• [Aim of the task] Below are several records. Retype exactly those lines running from the one with "### ✅ FastAPI минимум" through the one with "- ✅ Добавлена проверка статуса backend", end lines included, and no others.

[Collection entries]
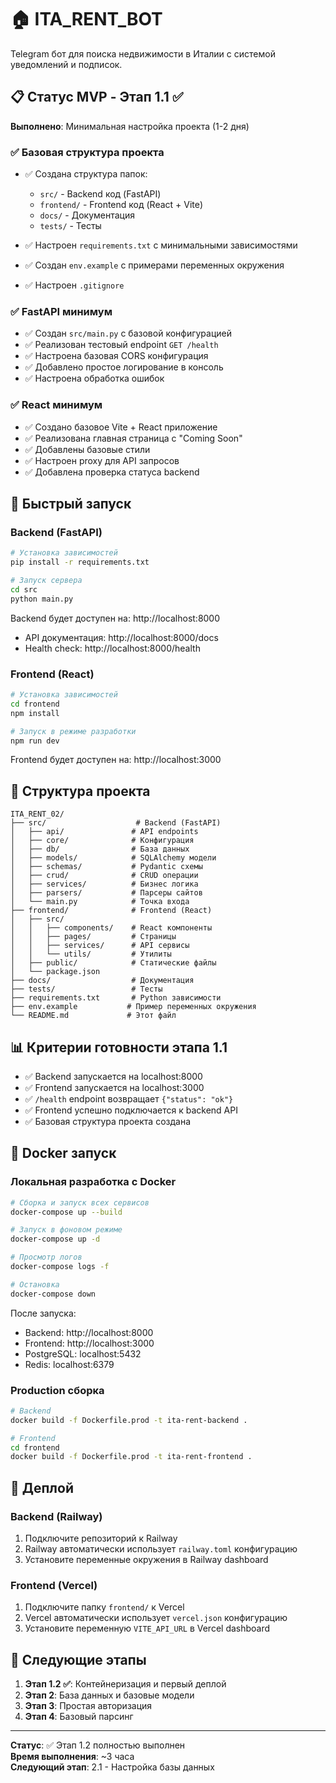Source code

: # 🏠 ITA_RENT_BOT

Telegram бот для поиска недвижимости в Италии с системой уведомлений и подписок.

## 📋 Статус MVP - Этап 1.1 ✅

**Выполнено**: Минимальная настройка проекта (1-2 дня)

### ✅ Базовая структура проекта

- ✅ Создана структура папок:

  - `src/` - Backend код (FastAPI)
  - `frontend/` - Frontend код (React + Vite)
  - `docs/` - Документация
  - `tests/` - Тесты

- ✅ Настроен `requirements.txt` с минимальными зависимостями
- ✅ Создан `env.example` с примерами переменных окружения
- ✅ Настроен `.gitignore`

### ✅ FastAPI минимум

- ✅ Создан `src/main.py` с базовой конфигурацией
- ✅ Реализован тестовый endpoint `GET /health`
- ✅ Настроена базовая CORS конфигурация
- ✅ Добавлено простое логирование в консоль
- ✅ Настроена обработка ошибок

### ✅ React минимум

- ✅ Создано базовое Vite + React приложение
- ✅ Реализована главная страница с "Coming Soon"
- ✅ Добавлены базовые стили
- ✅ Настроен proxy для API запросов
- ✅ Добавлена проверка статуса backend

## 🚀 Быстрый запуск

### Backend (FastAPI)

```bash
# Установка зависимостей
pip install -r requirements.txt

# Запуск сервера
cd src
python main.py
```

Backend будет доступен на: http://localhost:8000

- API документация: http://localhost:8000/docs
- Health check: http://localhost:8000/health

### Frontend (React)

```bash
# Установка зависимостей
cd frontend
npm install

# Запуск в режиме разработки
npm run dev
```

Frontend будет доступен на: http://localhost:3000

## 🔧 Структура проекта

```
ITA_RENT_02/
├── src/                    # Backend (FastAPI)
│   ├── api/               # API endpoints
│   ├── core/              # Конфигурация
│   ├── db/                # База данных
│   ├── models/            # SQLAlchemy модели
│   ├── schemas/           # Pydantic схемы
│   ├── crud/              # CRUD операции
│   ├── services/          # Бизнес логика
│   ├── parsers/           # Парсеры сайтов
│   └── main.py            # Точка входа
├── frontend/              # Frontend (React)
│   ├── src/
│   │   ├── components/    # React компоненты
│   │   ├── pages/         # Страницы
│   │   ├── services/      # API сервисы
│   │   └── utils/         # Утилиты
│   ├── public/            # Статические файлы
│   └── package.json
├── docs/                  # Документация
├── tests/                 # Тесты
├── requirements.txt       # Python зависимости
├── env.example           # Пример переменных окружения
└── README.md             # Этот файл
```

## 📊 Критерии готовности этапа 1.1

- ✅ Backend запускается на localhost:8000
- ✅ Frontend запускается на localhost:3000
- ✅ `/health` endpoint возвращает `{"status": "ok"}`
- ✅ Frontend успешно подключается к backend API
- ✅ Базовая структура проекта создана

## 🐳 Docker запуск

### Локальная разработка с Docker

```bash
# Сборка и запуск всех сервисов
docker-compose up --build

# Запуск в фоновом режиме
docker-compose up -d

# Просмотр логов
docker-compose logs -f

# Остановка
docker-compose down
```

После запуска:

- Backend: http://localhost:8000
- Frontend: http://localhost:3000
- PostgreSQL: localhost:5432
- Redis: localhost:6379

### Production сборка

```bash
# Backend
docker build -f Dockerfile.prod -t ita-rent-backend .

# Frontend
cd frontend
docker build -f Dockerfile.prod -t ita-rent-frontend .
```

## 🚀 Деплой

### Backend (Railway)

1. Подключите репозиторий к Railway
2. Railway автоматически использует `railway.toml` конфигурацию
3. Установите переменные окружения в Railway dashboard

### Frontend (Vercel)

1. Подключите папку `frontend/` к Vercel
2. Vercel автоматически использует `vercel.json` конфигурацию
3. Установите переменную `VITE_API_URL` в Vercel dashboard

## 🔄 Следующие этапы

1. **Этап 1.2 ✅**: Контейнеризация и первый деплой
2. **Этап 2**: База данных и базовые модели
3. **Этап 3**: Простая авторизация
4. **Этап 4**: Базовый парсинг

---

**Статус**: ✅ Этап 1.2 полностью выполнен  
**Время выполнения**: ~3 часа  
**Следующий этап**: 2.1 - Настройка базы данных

---

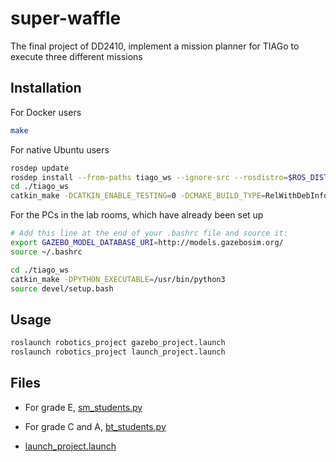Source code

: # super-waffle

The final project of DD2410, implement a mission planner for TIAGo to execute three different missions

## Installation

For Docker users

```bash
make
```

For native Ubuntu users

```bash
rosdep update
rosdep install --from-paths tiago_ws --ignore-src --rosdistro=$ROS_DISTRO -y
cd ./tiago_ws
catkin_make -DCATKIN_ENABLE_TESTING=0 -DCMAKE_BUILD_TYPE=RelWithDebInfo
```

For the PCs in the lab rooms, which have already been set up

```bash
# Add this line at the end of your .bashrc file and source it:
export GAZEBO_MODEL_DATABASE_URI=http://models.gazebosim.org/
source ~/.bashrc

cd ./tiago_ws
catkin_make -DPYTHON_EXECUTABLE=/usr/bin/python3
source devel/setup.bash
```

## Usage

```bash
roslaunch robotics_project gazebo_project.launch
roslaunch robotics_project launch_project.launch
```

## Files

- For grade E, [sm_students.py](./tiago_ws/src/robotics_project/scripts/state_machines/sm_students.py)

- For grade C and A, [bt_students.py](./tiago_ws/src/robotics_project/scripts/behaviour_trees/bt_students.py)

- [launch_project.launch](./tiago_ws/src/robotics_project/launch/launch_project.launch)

...

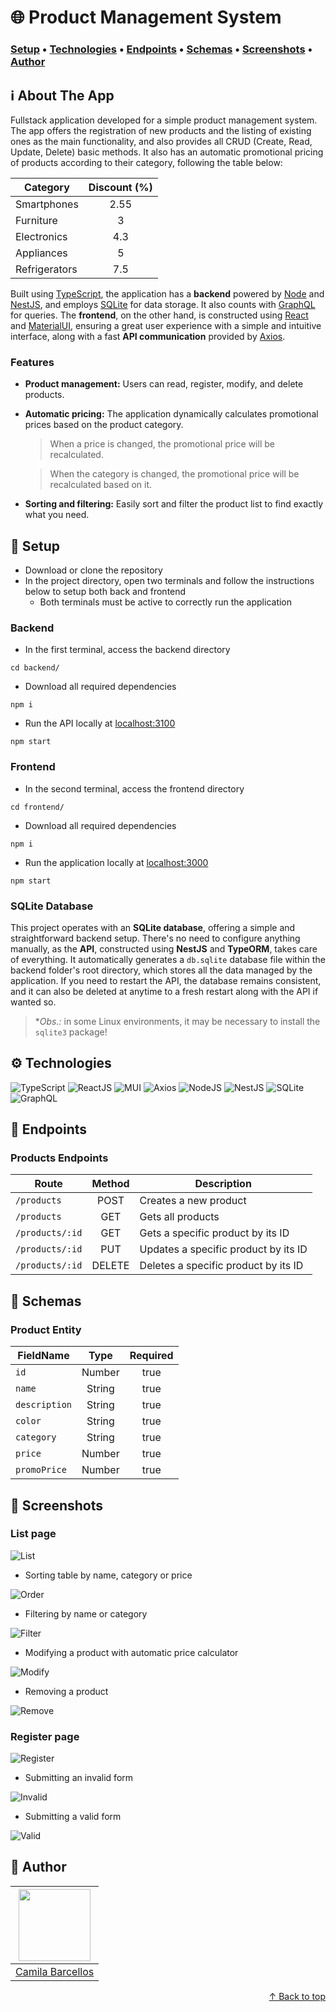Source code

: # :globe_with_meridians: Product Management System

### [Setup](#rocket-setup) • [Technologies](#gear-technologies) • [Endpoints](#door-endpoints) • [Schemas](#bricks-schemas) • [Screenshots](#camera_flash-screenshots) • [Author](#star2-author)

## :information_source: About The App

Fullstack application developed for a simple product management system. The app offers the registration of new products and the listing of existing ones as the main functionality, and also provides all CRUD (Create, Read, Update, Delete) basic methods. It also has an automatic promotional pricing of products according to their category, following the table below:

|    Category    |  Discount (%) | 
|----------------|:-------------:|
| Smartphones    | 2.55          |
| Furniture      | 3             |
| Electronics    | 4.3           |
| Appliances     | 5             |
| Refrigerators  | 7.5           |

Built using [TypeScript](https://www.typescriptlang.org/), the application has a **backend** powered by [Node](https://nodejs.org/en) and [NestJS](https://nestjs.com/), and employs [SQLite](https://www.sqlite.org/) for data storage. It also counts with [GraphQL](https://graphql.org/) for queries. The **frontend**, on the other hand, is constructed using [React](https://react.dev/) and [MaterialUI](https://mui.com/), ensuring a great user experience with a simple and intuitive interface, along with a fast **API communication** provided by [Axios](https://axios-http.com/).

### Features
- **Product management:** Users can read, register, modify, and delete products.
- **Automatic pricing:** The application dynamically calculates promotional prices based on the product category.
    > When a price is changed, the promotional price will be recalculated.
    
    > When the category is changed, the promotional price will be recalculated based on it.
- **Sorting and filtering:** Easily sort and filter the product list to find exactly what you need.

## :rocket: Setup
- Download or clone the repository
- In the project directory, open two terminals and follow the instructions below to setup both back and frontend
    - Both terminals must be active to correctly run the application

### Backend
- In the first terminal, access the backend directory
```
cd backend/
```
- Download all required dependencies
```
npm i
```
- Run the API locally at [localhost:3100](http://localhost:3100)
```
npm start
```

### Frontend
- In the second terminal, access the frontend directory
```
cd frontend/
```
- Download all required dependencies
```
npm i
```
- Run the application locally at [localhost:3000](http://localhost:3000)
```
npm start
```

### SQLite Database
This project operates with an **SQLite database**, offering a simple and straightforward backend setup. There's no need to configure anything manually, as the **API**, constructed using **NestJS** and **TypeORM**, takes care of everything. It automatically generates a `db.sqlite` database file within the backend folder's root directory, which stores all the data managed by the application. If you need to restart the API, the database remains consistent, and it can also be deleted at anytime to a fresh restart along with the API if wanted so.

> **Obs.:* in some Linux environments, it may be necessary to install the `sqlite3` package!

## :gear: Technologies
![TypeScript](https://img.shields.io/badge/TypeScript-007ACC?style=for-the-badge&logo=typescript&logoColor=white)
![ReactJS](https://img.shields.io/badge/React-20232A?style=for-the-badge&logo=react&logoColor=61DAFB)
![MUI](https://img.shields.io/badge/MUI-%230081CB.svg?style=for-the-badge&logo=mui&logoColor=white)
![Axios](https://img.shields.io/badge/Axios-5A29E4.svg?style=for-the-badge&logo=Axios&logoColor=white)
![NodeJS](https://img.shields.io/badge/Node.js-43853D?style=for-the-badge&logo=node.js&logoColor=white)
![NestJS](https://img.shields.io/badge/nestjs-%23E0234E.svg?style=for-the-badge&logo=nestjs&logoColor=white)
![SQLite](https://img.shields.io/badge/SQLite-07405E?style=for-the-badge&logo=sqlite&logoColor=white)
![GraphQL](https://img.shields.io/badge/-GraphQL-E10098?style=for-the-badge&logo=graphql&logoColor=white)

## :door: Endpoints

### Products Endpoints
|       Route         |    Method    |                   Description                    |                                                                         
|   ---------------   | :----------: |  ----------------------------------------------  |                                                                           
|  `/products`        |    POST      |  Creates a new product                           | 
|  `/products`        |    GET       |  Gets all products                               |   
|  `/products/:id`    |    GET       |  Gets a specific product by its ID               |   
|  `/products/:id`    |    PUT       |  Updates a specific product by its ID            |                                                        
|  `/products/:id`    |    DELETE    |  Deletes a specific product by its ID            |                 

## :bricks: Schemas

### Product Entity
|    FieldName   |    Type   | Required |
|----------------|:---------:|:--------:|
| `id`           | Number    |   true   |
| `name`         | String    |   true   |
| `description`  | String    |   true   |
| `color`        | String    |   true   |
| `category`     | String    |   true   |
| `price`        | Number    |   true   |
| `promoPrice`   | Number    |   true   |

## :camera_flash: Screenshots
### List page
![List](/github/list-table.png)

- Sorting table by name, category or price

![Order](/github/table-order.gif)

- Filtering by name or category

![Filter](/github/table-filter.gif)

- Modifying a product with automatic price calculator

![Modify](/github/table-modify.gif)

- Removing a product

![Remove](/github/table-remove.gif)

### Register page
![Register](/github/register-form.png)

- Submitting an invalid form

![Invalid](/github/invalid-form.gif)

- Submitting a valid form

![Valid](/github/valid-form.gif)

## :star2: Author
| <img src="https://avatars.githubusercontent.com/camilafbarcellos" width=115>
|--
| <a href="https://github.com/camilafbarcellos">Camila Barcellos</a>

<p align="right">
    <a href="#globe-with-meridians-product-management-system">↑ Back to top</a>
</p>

• [Written solution]
### ✅ FastAPI минимум

- ✅ Создан `src/main.py` с базовой конфигурацией
- ✅ Реализован тестовый endpoint `GET /health`
- ✅ Настроена базовая CORS конфигурация
- ✅ Добавлено простое логирование в консоль
- ✅ Настроена обработка ошибок

### ✅ React минимум

- ✅ Создано базовое Vite + React приложение
- ✅ Реализована главная страница с "Coming Soon"
- ✅ Добавлены базовые стили
- ✅ Настроен proxy для API запросов
- ✅ Добавлена проверка статуса backend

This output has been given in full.